Gustavo Méndez/Abogado y contador
Todos alguna vez hemos rezado el Ave María y reflexionado sobre el ‘Sí’ de María cuando respondió al llamado de Dios, diciendo, “Hágase en mi según su voluntad”.
Seguramente nos hemos preguntado o nos han cuestionado ¿cómo es que siendo Virgen, concibió un hijo? La razón es muy sencilla y la misma Virgen María, que es “Madre de la Esperanza”, responde nuestra duda: ella siempre confió en Dios, desde el anuncio que recibió.
Así ha sido también la respuesta de tantas mujeres al enterarse que serán madres. Pero en esta ocasión hablaré de la madre de mi hermana y madre mía: María del Carmen Aguayo Orona, quien siempre llena de esperanza y confianza en Dios, nos ha educado bajo la fe cristiana, de tal suerte que podemos decir que profesamos nuestra religión desde que fuimos concebidos e inició nuestra vida dentro de su vientre.
Fue el 13 de septiembre de 1934, en La Flor de Jimulco, Coahuila, cuando nuestra madre nació en el seno de una familia creyente, católica. Hija de José María Aguayo Gutiérrez y de Carmen Orona Vázquez (Canita), quien fue miembro de la Tercera Orden Franciscana. Después vivió en Torreón, Coahuila -a dos horas de distancia- para luego llegar a Ciudad Juárez, trabajar en el Correo, de donde se jubiló y en donde conoció a nuestro padre.

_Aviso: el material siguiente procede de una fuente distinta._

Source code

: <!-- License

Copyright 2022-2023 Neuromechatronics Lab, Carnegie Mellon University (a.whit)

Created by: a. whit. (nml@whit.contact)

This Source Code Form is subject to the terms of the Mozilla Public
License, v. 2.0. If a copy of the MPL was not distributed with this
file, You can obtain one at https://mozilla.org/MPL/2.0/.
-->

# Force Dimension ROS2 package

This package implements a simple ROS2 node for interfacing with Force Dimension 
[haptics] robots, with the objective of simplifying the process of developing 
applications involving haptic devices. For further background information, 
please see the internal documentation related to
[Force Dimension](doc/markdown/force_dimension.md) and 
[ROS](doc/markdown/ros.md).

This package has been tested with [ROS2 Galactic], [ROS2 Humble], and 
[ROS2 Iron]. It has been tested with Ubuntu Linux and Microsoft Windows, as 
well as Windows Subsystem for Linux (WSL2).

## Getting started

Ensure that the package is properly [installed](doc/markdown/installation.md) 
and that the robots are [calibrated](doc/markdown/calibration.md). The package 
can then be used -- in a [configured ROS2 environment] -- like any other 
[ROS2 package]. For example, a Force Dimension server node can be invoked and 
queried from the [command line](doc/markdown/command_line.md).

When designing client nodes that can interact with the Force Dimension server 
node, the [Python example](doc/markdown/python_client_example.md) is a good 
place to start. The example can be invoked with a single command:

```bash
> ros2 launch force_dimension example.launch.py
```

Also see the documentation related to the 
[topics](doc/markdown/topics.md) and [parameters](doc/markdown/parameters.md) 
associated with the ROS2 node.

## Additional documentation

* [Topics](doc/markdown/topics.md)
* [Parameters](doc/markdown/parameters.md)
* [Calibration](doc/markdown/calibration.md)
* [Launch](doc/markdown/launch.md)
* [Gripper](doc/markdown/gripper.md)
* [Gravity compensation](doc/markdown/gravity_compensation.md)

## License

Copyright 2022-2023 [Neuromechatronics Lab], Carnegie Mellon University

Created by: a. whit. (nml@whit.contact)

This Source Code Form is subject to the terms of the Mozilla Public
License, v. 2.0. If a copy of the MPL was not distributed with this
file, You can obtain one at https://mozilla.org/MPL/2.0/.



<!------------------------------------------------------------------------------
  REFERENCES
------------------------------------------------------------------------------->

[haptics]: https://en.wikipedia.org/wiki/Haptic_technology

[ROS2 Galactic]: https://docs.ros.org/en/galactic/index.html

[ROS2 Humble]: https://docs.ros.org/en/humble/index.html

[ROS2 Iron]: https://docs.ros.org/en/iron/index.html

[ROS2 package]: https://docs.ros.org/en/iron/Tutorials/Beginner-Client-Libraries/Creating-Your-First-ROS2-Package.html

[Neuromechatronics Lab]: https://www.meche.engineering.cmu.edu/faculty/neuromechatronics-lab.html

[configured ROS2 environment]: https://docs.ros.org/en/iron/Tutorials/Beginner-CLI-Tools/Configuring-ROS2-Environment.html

El 11 de marzo de 1971 nació quien esto escribe y el 11 de septiembre de 1975 nació mi hermana, y en ambas fechas mi madre igualmente dio un ‘sí’ a Dios, basado en la esperanza y confianza que aprendió en el seno de la familia.

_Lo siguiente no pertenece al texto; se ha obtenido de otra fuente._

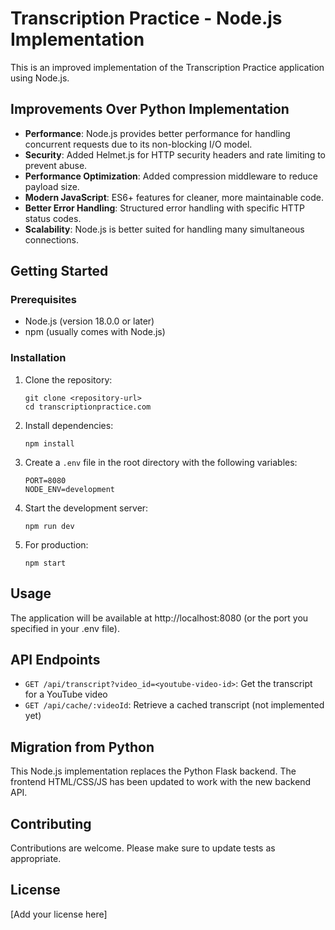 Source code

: # Transcription Practice - Node.js Implementation

This is an improved implementation of the Transcription Practice application using Node.js.

## Improvements Over Python Implementation

- **Performance**: Node.js provides better performance for handling concurrent requests due to its non-blocking I/O model.
- **Security**: Added Helmet.js for HTTP security headers and rate limiting to prevent abuse.
- **Performance Optimization**: Added compression middleware to reduce payload size.
- **Modern JavaScript**: ES6+ features for cleaner, more maintainable code.
- **Better Error Handling**: Structured error handling with specific HTTP status codes.
- **Scalability**: Node.js is better suited for handling many simultaneous connections.

## Getting Started

### Prerequisites

- Node.js (version 18.0.0 or later)
- npm (usually comes with Node.js)

### Installation

1. Clone the repository:
   ```
   git clone <repository-url>
   cd transcriptionpractice.com
   ```

2. Install dependencies:
   ```
   npm install
   ```

3. Create a `.env` file in the root directory with the following variables:
   ```
   PORT=8080
   NODE_ENV=development
   ```

4. Start the development server:
   ```
   npm run dev
   ```

5. For production:
   ```
   npm start
   ```

## Usage

The application will be available at http://localhost:8080 (or the port you specified in your .env file).

## API Endpoints

- `GET /api/transcript?video_id=<youtube-video-id>`: Get the transcript for a YouTube video
- `GET /api/cache/:videoId`: Retrieve a cached transcript (not implemented yet)

## Migration from Python

This Node.js implementation replaces the Python Flask backend. The frontend HTML/CSS/JS has been updated to work with the new backend API.

## Contributing

Contributions are welcome. Please make sure to update tests as appropriate.

## License

[Add your license here]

Hoy quiero agradecer a Dios por la madre que nos dio, por esa mujer que, llena de fe, nos sacó adelante a pesar de la embolia que padeció cuando yo tenía apenas 4 años 8 meses y mi hermana Carmen 2 meses de edad y también a pesar de haber enviudado cuando nosotros éramos así de pequeños.

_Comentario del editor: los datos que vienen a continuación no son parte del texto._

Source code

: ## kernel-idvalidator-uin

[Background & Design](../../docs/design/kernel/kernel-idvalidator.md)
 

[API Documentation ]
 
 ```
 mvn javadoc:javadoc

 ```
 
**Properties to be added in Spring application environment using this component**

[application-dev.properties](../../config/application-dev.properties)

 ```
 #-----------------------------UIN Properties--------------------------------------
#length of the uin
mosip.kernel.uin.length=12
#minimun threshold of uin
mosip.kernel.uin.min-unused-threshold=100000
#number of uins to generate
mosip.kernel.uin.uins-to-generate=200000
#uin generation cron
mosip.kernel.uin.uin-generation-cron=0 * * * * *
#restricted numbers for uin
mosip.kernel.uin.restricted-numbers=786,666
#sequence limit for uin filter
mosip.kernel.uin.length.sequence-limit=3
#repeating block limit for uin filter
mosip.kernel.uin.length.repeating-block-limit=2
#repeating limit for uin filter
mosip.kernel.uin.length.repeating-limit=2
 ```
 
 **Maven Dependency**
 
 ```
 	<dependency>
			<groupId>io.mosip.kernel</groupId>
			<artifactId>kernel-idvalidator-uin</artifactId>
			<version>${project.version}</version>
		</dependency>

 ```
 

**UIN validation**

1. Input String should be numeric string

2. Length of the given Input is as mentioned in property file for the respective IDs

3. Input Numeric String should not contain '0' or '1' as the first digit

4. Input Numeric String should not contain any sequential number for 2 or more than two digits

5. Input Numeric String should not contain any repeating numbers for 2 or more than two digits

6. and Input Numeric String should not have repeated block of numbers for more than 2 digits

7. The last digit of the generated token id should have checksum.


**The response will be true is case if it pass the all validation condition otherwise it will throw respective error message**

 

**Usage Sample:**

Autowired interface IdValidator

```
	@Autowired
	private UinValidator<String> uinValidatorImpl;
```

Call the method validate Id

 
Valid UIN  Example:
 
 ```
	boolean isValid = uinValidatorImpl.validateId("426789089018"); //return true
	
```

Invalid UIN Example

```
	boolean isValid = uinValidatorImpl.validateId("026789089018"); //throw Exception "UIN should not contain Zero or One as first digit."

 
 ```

Sin embargo, y a pesar de este dolor, mi madre siempre tuvo la mirada y su fe puesta en el buen Dios, gracias a la enseñanza de mi abuelita Canita, que era como lo son las madres: entregadas, tenaces -basta recordar lo ocurrido en las bodas de Caná de Galilea-
Así nuestra madre, día a día, mañana, tarde y noche, en cada momento imita a María intercesora, elevando sus oraciones, confiada siempre en que serán escuchadas, como lo hizo la Virgen María cuando les dijo a los sirvientes “hagan lo que Él les diga”, pues ella es sabedora que sus ruegos son escuchados.
Sin duda alguna mi madre se entregó al cuidado y educación de sus hijos en valores y en la fe. Y aunque no somos perfectos, somos buenas personas, hermanos, padres, y si bien es cierto hemos cometido infinidad de errores, mi madre, al igual que Dios, ha podido comprenderlo y perdonar. Lo ha hecho porque el amor de madre va más allá de lo imaginable, es como nos dice San Pablo en su carta a los corintios: el amor es paciente, bondadoso, no tiene envidia, ni es egoísta, no se irrita, no guarda rencor, todo lo cree, todo lo espera, todo lo soporta. Este amor en una madre se duplica.
Hoy aprovecho este espacio para decir a mi madre: gracias por darnos la vida y cuidados, por tu paciencia y sustento, por tu respeto y apoyo incondicional, gracias por la libertad que nos brindaste y por respetar nuestras decisiones; por acompañarme en la lucha por alcanzar nuevas metas y porque cuando más te necesitamos, contamos contigo.
Hoy Dios nos concede la Gracia de estar juntos festejando tus 90 años de vida, una vida en que siempre le has dicho ‘sí’ a Dios, sabiendo que Él estaría cerca de nosotros. Con el corazón en la mano decimos gracias por haber dado tu vida entera como la buena madre que has sido para nosotros. Te amamos.